[[ Data shown open ]]

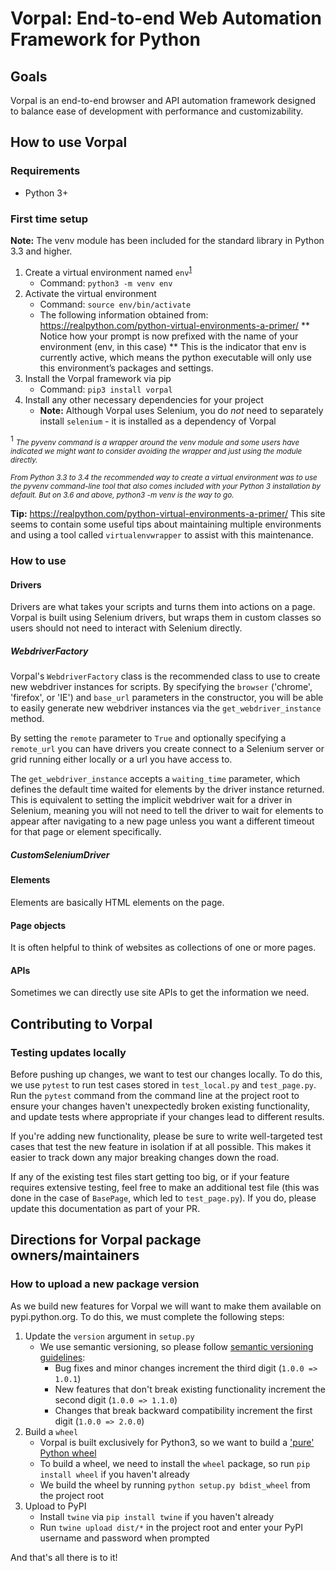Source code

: # Vorpal: End-to-end Web Automation Framework for Python
## Goals
Vorpal is an end-to-end browser and API automation framework designed to balance ease of development with performance and customizability.

## How to use Vorpal
### Requirements
* Python 3+

### First time setup
**Note:** The venv module has been included for the standard library in Python 3.3 and higher. 

1. Create a virtual environment named `env`<sup>[1](#footnote1)</sup>
    * Command: `python3 -m venv env`
2. Activate the virtual environment
    * Command: `source env/bin/activate`
    * The following information obtained from: https://realpython.com/python-virtual-environments-a-primer/
    ** Notice how your prompt is now prefixed with the name of your environment (env, in this case)
    ** This is the indicator that env is currently active, which means the python executable will only use this environment’s packages and settings.
3. Install the Vorpal framework via pip
    * Command: `pip3 install vorpal`
4. Install any other necessary dependencies for your project
    * **Note:** Although Vorpal uses Selenium, you do _not_ need to separately install `selenium` - it is installed as a dependency of Vorpal

<a name="footnote1"><sup>1</sup></a> <i><small>The pyvenv command is a wrapper around the venv module and some users have indicated we might want to consider avoiding the wrapper and just using the module directly.

From Python 3.3 to 3.4 the recommended way to create a virtual environment was to use the pyvenv command-line tool that also comes included with your Python 3 installation by default. But on 3.6 and above, python3 -m venv is the way to go.</small></i>
    
**Tip:** https://realpython.com/python-virtual-environments-a-primer/ This site seems to contain some useful tips about maintaining multiple environments and using a tool called `virtualenvwrapper` to assist with this maintenance.

### How to use
#### Drivers
Drivers are what takes your scripts and turns them into actions on a page.
Vorpal is built using Selenium drivers, but wraps them in custom classes so users should not need to interact with
Selenium directly.

##### WebdriverFactory
Vorpal's `WebdriverFactory` class is the recommended class to use to create new webdriver instances for scripts.
By specifying the `browser` ('chrome', 'firefox', or 'IE') and `base_url` parameters in the constructor,
you will be able to easily generate new webdriver instances via the `get_webdriver_instance` method.

By setting the `remote` parameter to `True` and optionally specifying a `remote_url` you can have drivers
you create connect to a Selenium server or grid running either locally or a url you have access to.

The `get_webdriver_instance` accepts a `waiting_time` parameter, which defines the default time waited for elements
by the driver instance returned. This is equivalent to setting the implicit webdriver wait for a driver in Selenium,
meaning you will not need to tell the driver to wait for elements to appear after navigating to a new page unless
you want a different timeout for that page or element specifically.

##### CustomSeleniumDriver

#### Elements
Elements are basically HTML elements on the page.

#### Page objects
It is often helpful to think of websites as collections of one or more pages.

#### APIs
Sometimes we can directly use site APIs to get the information we need.



## Contributing to Vorpal
### Testing updates locally
Before pushing up changes, we want to test our changes locally. To do this, we use `pytest` to run test cases stored in `test_local.py` and `test_page.py`. Run the `pytest` command from the command line at the project root to ensure your changes haven't unexpectedly broken existing functionality, and update tests where appropriate if your changes lead to different results.

If you're adding new functionality, please be sure to write well-targeted test cases that test the new feature in isolation if at all possible. This makes it easier to track down any major breaking changes down the road.

If any of the existing test files start getting too big, or if your feature requires extensive testing, feel free to make an additional test file (this was done in the case of `BasePage`, which led to `test_page.py`). If you do, please update this documentation as part of your PR.

## Directions for Vorpal package owners/maintainers
### How to upload a new package version
As we build new features for Vorpal we will want to make them available on pypi.python.org. To do this, we must complete the following steps:

1. Update the `version` argument in `setup.py`
    * We use semantic versioning, so please follow [semantic versioning guidelines]:
        * Bug fixes and minor changes increment the third digit (`1.0.0 => 1.0.1`)
        * New features that don't break existing functionality increment the second digit (`1.0.0 => 1.1.0`)
        * Changes that break backward compatibility increment the first digit (`1.0.0 => 2.0.0`)
2. Build a `wheel`
    * Vorpal is built exclusively for Python3, so we want to build a ['pure' Python wheel]
    * To build a wheel, we need to install the `wheel` package, so run `pip install wheel` if you haven't already
    * We build the wheel by running `python setup.py bdist_wheel` from the project root
3. Upload to PyPI
    * Install `twine` via `pip install twine` if you haven't already
    * Run `twine upload dist/*` in the project root and enter your PyPI username and password when prompted

['pure' Python wheel]: https://packaging.python.org/tutorials/distributing-packages/#pure-python-wheels]

[semantic versioning guidelines]: https://docs.npmjs.com/getting-started/semantic-versioning#semver-for-publishers

And that's all there is to it!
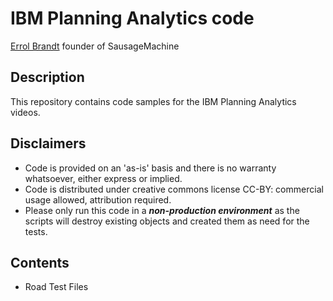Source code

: # IBM Planning Analytics code
[Errol Brandt](https://www.linkedin.com/in/errolbrandt/) founder of SausageMachine

## Description
This repository contains code samples for the IBM Planning Analytics videos.

## Disclaimers
* Code is provided on an 'as-is' basis and there is no warranty whatsoever, either express or implied.
* Code is distributed under creative commons license CC-BY: commercial usage allowed, attribution required.
* Please only run this code in a ***non-production environment*** as the scripts will destroy existing objects and created them as need for the tests.

## Contents
* Road Test Files



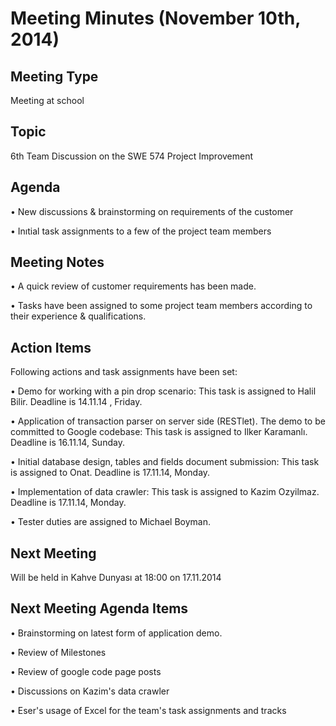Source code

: # Meeting Minutes (November 10th, 2014) #

## Meeting Type ##
Meeting at school


## Topic ##
6th Team Discussion on the SWE 574 Project Improvement


## Agenda ##
•  New discussions & brainstorming on requirements of the customer

•  Inıtial task assignments to a few of the project team members


## Meeting Notes ##
•  A quick review of customer requirements has been made.

•  Tasks have been assigned to  some project team members according to their experience & qualifications.


## Action Items ##

Following actions and task assignments have been set:

• Demo for working with a pin drop scenario:
This task is assigned to Halil Bilir.  Deadline is  14.11.14 , Friday.

• Application of transaction parser on server side (RESTlet).  The demo to be committed to Google codebase:
This task is assigned to Ilker Karamanlı. Deadline is 16.11.14, Sunday.

• Initial database design, tables and fields document submission:
This task is assigned to Onat.  Deadline is 17.11.14, Monday.

• Implementation of data crawler:
This task is assigned to Kazim Ozyilmaz.  Deadline is 17.11.14, Monday.

• Tester duties are assigned to Michael Boyman.



## Next Meeting ##

Will be held in Kahve Dunyası at 18:00 on 17.11.2014


## Next Meeting Agenda Items ##

• Brainstorming on latest form of application demo.

• Review of Milestones

• Review of google code page posts

• Discussions on Kazim's data crawler

• Eser's usage of Excel for the team's task assignments and tracks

[[ Data shown closed ]]

_Exercise requirements:_ Copy out nothing but the lines from the beginning of the records through the one that contains "## How to use Vorpal". Skip the pictures.

_Answer for the task:_
Source code

: # Vorpal: End-to-end Web Automation Framework for Python
## Goals
Vorpal is an end-to-end browser and API automation framework designed to balance ease of development with performance and customizability.

## How to use Vorpal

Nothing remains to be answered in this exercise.